I tre naufraghi, con un moto istintivo, pur tenendosi sempre a cavalcioni dell’albero, si gettarono indietro, aggrappandosi ai cordami del pennone di gabbia, il quale mantenevasi ritto, mentre l’altra metà trovavasi sommersa.
— Su le gambe, — gridò Albani.
— Fulmini!...
— S. Gennaro mandi un accidente a quel mangiatore d’uomini!...
— Attenzione!... —
Lo squalo stava per ritentare un assalto certamente più impetuoso del primo, poichè quei mostri, sebbene pesino cinque ed anche seicento chilogrammi, sono dotati d’una agilità straordinaria. Con un colpo della loro possente coda riescono a slanciarsi fuori dall’acqua per parecchi metri, ed una volta ne fu veduto uno toccare perfino l’estremità del pennone di trinchetto d’una nave negriera, per impadronirsi d’un cadavere che era stato appositamente colà sospeso.

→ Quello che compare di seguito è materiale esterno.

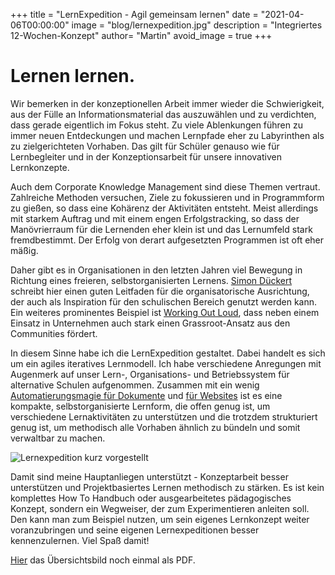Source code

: +++
title = "LernExpedition - Agil gemeinsam lernen"
date = "2021-04-06T00:00:00"
image = "blog/lernexpedition.jpg"
description = "Integriertes 12-Wochen-Konzept"
author= "Martin"
avoid_image = true
+++

# Lernen lernen.

Wir bemerken in der konzeptionellen Arbeit immer wieder die Schwierigkeit, aus der Fülle an Informationsmaterial das auszuwählen und zu verdichten, dass gerade eigentlich im Fokus steht. Zu viele Ablenkungen führen zu immer neuen Entdeckungen und machen Lernpfade eher zu Labyrinthen als zu zielgerichteten Vorhaben. Das gilt für Schüler genauso wie für Lernbegleiter und in der Konzeptionsarbeit für unsere innovativen Lernkonzepte.

Auch dem Corporate Knowledge Management sind diese Themen vertraut. Zahlreiche Methoden versuchen, Ziele zu fokussieren und in Programmform zu gießen, so dass eine Kohärenz der Aktivitäten entsteht. Meist allerdings mit starkem Auftrag und mit einem engen Erfolgstracking, so dass der Manövrierraum für die Lernenden eher klein ist und das Lernumfeld stark fremdbestimmt. Der Erfolg von derart aufgesetzten Programmen ist oft eher mäßig. 

Daher gibt es in Organisationen in den letzten Jahren viel Bewegung in Richtung eines freieren, selbstorganisierten Lernens. [Simon Dückert](https://cogneon.github.io/lernos-for-organizations/de/) schreibt hier einen guten Leitfaden für die organisatorische Ausrichtung, der auch als Inspiration für den schulischen Bereich genutzt werden kann. Ein weiteres prominentes Beispiel ist [Working Out Loud](https://workingoutloud.com/de/fur-dich), dass neben einem Einsatz in Unternehmen auch stark einen Grassroot-Ansatz aus den Communities fördert. 

In diesem Sinne habe ich die LernExpedition gestaltet. Dabei handelt es sich um ein agiles iteratives Lernmodell. Ich habe verschiedene Anregungen mit Augenmerk auf unser Lern-, Organisations- und Betriebssystem für alternative Schulen aufgenommen. Zusammen mit ein wenig [Automatierungsmagie für Dokumente](../docproduction) und [für Websites](https://medium.com/@desixma/42-steps-from-zero-to-an-automated-github-website-built-with-hugo-2fa001827db1) ist es eine kompakte, selbstorganisierte Lernform, die offen genug ist, um verschiedene Lernaktivitäten zu unterstützen und die trotzdem strukturiert genug ist, um methodisch alle Vorhaben ähnlich zu bündeln und somit verwaltbar zu machen. 

![Lernexpedition kurz vorgestellt](https://res.cloudinary.com/dzw4emsdt/image/upload/v1617703392/selfscrum/Lernexpedition-kurz-vorgestellt_a8njma.png)

Damit sind meine Hauptanliegen unterstützt - Konzeptarbeit besser unterstützen und Projektbasiertes Lernen methodisch zu stärken. Es ist kein komplettes How To Handbuch oder ausgearbeitetes pädagogisches Konzept, sondern ein Wegweiser, der zum Experimentieren anleiten soll. Den kann man zum Beispiel nutzen, um sein eigenes Lernkonzept weiter voranzubringen und seine eigenen Lernexpeditionen besser kennenzulernen. Viel Spaß damit!

[Hier](https://raum-fuer-natuerliches-lernen.de/content/lernexpedition-kurz-vorgestellt.pdf) das Übersichtsbild noch einmal als PDF.





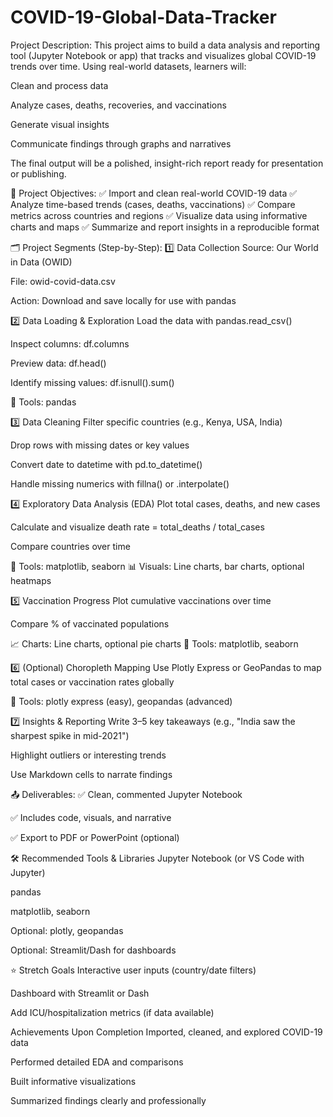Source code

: # COVID-19-Global-Data-Tracker

Project Description:
This project aims to build a data analysis and reporting tool (Jupyter Notebook or app) that tracks and visualizes global COVID-19 trends over time. Using real-world datasets, learners will:

Clean and process data

Analyze cases, deaths, recoveries, and vaccinations

Generate visual insights

Communicate findings through graphs and narratives

The final output will be a polished, insight-rich report ready for presentation or publishing.

🎯 Project Objectives:
✅ Import and clean real-world COVID-19 data
✅ Analyze time-based trends (cases, deaths, vaccinations)
✅ Compare metrics across countries and regions
✅ Visualize data using informative charts and maps
✅ Summarize and report insights in a reproducible format

🗂️ Project Segments (Step-by-Step):
1️⃣ Data Collection
Source: Our World in Data (OWID)

File: owid-covid-data.csv

Action: Download and save locally for use with pandas

2️⃣ Data Loading & Exploration
Load the data with pandas.read_csv()

Inspect columns: df.columns

Preview data: df.head()

Identify missing values: df.isnull().sum()

🔧 Tools: pandas

3️⃣ Data Cleaning
Filter specific countries (e.g., Kenya, USA, India)

Drop rows with missing dates or key values

Convert date to datetime with pd.to_datetime()

Handle missing numerics with fillna() or .interpolate()

4️⃣ Exploratory Data Analysis (EDA)
Plot total cases, deaths, and new cases

Calculate and visualize death rate = total_deaths / total_cases

Compare countries over time

🔧 Tools: matplotlib, seaborn
📊 Visuals: Line charts, bar charts, optional heatmaps

5️⃣ Vaccination Progress
Plot cumulative vaccinations over time

Compare % of vaccinated populations

📈 Charts: Line charts, optional pie charts
🔧 Tools: matplotlib, seaborn

6️⃣ (Optional) Choropleth Mapping
Use Plotly Express or GeoPandas to map total cases or vaccination rates globally

🔧 Tools: plotly express (easy), geopandas (advanced)

7️⃣ Insights & Reporting
Write 3–5 key takeaways (e.g., "India saw the sharpest spike in mid-2021")

Highlight outliers or interesting trends

Use Markdown cells to narrate findings

📤 Deliverables:
✅ Clean, commented Jupyter Notebook

✅ Includes code, visuals, and narrative

✅ Export to PDF or PowerPoint (optional)

🛠 Recommended Tools & Libraries
Jupyter Notebook (or VS Code with Jupyter)

pandas

matplotlib, seaborn

Optional: plotly, geopandas

Optional: Streamlit/Dash for dashboards

⭐ Stretch Goals
Interactive user inputs (country/date filters)

Dashboard with Streamlit or Dash

Add ICU/hospitalization metrics (if data available)

Achievements Upon Completion
Imported, cleaned, and explored COVID-19 data

Performed detailed EDA and comparisons

Built informative visualizations

Summarized findings clearly and professionally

Gli occhi del mangiatore d’uomini tradivano un’ardente bramosia e la sua bocca si era aperta smisuratamente, illuminandosi di quella luce vivida e sinistra che simili mostri proiettano durante la notte. S’immerse un istante come se volesse prendere maggiore slancio, poi si scagliò uscendo tutto intero dall’acqua; ma invece di colpire i naufraghi che si erano lasciati cadere precipitosamente, varcò l’albero e piombò dall’altra parte, imbrogliandosi fra i bracci del pennone, le sartie e i paterazzi.
Quasi nel medesimo istante si udì Piccolo Tonno urlare.